At oral argument in Hobby Lobby, Justice Kennedy posed an important rhetorical question concerning how separation-of-powers principles bear on the compelling-interest inquiry under RFRA:
What kind of constitutional structure do we have if the Congress can give an agency the power to grant or not grant a religious exemption based on what the agency determined?… But when we have a First Amendment issue of this consequence, shouldn’t we indicate that it’s for the Congress, not the agency to determine that this corporation gets the exemption on that one, and not even for RFRA purposes, for other purposes?
When Congress enacted Obamacare, it didn’t say a word about contraception. It merely said that non-grandfathered insurance plans should cover “preventive care and screenings not described in paragraph (1) as provided for in comprehensive guidelines supported by the Health Resources and Services Administration….” HRSA, a sub-agency of HHS, delegated this task to an outside body, the Institute of Medicine. The IOM issued a report recommending that the preventive services regulation include, among other things, all FDA-approved contraceptives, including those that can kill an embryo. This occurred outside the rigors of notice-and-comment rulemaking and was guided by a select group of “experts” that included many voices from the pro-abortion lobby.
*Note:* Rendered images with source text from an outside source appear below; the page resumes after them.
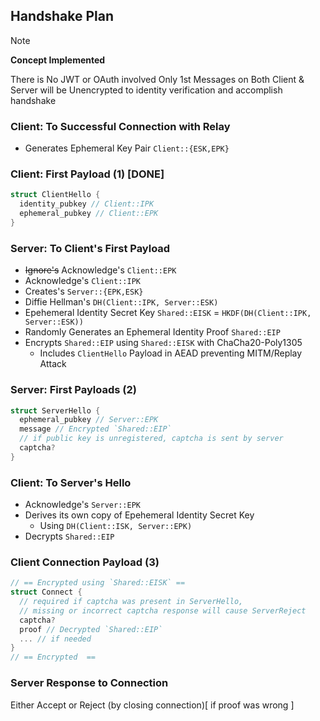 ## Handshake Plan

> [!NOTE]
> **Concept Implemented**
>
> There is No JWT or OAuth involved
> Only 1st Messages on Both Client & Server will be Unencrypted to identity verification and accomplish handshake

### Client: To Successful Connection with Relay
- Generates Ephemeral Key Pair `Client::{ESK,EPK}`

### Client: First Payload (1) [DONE]
```rs
struct ClientHello {
  identity_pubkey // Client::IPK
  ephemeral_pubkey // Client::EPK
}
```

### Server: To Client's First Payload

- ~~Ignore's~~ Acknowledge's `Client::EPK`
- Acknowledge's `Client::IPK`
- Creates's `Server::{EPK,ESK}`
- Diffie Hellman's `DH(Client::IPK, Server::ESK)`
- Epehemeral Identity Secret Key `Shared::EISK` = `HKDF(DH(Client::IPK, Server::ESK))`
- Randomly Generates an Ephemeral Identity Proof `Shared::EIP`
- Encrypts `Shared::EIP` using `Shared::EISK` with ChaCha20-Poly1305
  - Includes `ClientHello` Payload in AEAD preventing MITM/Replay Attack

### Server: First Payloads (2)
```rust
struct ServerHello {
  ephemeral_pubkey // Server::EPK
  message // Encrypted `Shared::EIP`
  // if public key is unregistered, captcha is sent by server
  captcha?
}
```

### Client: To Server's Hello

- Acknowledge's `Server::EPK`
- Derives its own copy of Epehemeral Identity Secret Key
  - Using `DH(Client::ISK, Server::EPK)`
- Decrypts `Shared::EIP`

### Client Connection Payload (3)
```rs
// == Encrypted using `Shared::EISK` ==
struct Connect {
  // required if captcha was present in ServerHello, 
  // missing or incorrect captcha response will cause ServerReject
  captcha?
  proof // Decrypted `Shared::EIP`
  ... // if needed
}
// == Encrypted  ==
```


### Server Response to Connection

Either Accept or Reject (by closing connection)[ if proof was wrong ]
IOM released its report in July 2011, well after many employers, including Hobby Lobby and Conestoga, had already given up their grandfathered health plans.
Within days of the IOM report, HHS issued an interim final rule mandating insurance coverage for all the items recommended in the report. Only after the interim rule was issued did HHS choose to begin the process of notice-and-comment rulemaking.
HHS provided a narrow exemption for houses of worship. In response to an intense political outcry, it initiated another rulemaking that offered an “accommodation” for religious non-profits. That rulemaking was accompanied by a series of shifting “safe harbor” provisions and multiple delays, a familiar refrain for those of us watching the incompetent Obamacare rollout. Several senators chronicled this pattern of executive lawlessness in an amicus brief.
The end result was a system that provides exemptions for churches, an inadequate accommodation for non-profit religious organizations, and nothing at all for for-profit employers like Hobby Lobby and Conestoga. HHS claimed the power to make a religious exemption, but a narrow religious exemption of its own choosing—not a broad religious exemption designed to comport with the Religious Freedom Restoration Act enacted by Congress. That’s a deeply troubling result not only for those who care about religious freedom, but for those who care about our constitutional separation of powers.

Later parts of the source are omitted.